*Task description*
Provide only the number of lines below in which the string "node" occurs.

*Available records*
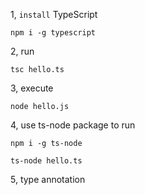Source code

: 1, `install` TypeScript

`npm i -g typescript`

2, run

`tsc hello.ts`

3, execute 

`node hello.js`

4, use ts-node package to run 

`npm i -g ts-node`

`ts-node hello.ts`

5, type annotation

*Output for this exercise*
4